She wished she could be candid with Claude and tell him all about the Alsatian. But this was impossible. Claude's capacity for candor was like some people's capacity for alcohol. A little of it went to his head and made him quarrelsome.
She was not like that! She could stand being told any amount of truth (or so she flattered herself). This was why so many people made her their confidante. Having an illusion stripped away might give acute pain, but it never outraged her. Witness her disenchantment with the theory of free love. But Claude, in common with most people, was like the famous prisoner who had spent years in a dungeon and who, when released, was quite overpowered by the fresh air. An unusual supply of truth all but killed the average man.

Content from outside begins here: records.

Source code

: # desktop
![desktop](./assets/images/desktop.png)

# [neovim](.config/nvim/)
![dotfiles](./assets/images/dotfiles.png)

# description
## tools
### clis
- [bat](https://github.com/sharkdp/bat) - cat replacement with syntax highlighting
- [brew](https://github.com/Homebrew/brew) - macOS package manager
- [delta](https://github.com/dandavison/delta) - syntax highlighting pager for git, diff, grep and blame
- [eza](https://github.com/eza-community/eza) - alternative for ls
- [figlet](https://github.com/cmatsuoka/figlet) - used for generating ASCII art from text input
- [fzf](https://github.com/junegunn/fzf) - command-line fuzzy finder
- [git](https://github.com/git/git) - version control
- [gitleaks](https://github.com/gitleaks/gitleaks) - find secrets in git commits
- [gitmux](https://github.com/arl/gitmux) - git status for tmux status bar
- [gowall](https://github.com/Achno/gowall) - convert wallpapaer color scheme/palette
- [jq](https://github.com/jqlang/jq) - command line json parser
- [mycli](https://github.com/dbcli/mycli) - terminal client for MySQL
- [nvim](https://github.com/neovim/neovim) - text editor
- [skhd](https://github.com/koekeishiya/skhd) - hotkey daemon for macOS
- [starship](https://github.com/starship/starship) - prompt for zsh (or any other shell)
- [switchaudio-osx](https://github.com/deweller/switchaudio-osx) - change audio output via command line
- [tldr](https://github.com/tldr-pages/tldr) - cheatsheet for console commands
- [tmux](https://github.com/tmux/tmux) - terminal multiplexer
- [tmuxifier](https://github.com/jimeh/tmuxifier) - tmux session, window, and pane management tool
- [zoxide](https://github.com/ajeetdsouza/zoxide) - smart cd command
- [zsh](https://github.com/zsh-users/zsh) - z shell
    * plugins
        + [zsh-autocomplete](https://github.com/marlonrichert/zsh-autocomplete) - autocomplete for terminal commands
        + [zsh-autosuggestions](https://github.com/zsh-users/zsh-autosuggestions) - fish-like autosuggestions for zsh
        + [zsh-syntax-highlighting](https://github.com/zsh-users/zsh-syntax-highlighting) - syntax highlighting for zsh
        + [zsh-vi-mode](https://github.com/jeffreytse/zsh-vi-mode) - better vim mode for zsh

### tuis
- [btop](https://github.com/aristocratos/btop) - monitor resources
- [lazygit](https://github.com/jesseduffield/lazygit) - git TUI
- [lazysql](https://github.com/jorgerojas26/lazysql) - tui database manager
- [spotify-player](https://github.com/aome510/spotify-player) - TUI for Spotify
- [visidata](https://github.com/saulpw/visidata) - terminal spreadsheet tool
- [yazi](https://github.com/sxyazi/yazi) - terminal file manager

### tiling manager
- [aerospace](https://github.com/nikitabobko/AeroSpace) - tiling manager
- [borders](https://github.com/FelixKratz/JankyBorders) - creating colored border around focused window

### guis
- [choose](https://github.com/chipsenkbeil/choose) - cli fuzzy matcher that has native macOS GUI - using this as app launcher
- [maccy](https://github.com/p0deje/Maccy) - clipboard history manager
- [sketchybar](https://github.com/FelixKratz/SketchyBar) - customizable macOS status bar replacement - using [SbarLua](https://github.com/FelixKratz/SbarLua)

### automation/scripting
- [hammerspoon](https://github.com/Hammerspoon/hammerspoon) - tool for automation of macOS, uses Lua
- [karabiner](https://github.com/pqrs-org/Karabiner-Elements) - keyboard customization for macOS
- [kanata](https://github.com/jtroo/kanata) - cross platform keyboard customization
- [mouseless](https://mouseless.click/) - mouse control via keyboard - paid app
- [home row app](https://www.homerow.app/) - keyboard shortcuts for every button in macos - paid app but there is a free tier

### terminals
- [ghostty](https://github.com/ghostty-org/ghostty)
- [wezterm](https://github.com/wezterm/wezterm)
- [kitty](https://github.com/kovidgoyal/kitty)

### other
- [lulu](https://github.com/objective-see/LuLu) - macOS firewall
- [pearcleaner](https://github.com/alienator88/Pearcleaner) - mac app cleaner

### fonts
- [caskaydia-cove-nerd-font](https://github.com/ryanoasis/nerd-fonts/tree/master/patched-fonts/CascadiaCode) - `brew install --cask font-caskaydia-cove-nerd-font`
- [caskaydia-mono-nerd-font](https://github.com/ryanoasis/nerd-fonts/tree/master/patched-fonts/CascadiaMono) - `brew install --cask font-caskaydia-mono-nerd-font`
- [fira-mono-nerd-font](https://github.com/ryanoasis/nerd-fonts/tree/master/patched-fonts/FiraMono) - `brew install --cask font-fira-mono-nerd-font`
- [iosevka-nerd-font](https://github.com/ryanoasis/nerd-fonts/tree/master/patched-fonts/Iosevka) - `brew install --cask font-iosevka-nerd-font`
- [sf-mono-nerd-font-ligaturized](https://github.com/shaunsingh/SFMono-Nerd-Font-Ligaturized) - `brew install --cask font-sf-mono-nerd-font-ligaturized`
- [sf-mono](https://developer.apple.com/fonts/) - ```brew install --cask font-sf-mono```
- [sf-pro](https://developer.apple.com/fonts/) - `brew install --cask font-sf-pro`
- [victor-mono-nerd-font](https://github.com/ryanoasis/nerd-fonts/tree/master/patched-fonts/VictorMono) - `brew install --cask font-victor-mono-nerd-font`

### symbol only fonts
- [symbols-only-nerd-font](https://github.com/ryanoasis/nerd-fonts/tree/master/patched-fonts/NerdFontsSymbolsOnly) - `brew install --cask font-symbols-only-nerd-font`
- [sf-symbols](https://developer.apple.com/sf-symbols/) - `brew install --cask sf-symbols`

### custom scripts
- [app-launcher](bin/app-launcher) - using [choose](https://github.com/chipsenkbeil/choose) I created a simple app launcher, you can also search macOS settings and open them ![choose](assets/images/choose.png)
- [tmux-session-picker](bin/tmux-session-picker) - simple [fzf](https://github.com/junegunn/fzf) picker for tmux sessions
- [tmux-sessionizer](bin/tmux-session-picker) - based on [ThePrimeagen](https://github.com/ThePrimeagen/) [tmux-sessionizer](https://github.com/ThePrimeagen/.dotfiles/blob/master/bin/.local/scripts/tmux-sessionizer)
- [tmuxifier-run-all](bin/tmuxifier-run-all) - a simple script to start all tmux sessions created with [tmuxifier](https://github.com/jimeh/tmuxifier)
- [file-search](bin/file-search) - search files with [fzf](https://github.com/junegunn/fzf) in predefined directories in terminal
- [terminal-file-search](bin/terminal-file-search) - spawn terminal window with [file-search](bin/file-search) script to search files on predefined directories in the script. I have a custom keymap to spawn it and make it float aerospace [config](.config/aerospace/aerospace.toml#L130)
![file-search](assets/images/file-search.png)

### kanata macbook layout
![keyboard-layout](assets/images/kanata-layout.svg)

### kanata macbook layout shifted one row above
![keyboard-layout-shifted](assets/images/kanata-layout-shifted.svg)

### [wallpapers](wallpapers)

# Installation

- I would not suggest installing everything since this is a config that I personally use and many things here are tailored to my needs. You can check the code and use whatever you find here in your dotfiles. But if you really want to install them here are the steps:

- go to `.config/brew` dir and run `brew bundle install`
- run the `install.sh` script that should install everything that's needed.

In this matter, the only one she had ever met like herself was Robert Lloyd. How she had underestimated Robert! Worse, how she had underestimated the strength of her attachment to him! Her partnership with Claude, a partnership of infatuation, had been a weak thing. A breath had made it, and a breath had blown it away. But her partnership with Robert, a partnership of work and mutual interests, had been a bond of adamant. Time could not wither it nor custom stale its precious memory.
She had a passionate longing to write Robert and pour out her heart to him as in the old days of the firm of Barr & Lloyd.
But no. This would never do. In questions of sex, Robert was as fanatic as any average American business man. The scene on the East River pier came back to her vividly. There he had stood like a reincarnation of Cato the Elder (Cornelia's nicknames certainly did hit the bull's-eye at times!) lecturing her and saying:
"I sha'n't have anything to do with free love or with a woman who has had a free lover."
The remembrance caused a wave of bitter feeling to surge through her.
By this time she had reached the Place Rogier. There she took a bus to the office of the American Express Company in order to inquire for mail. The one letter handed to her had been forwarded from Paris. The superscription was in Cornelia's handwriting, and Janet tore open the envelope without delay.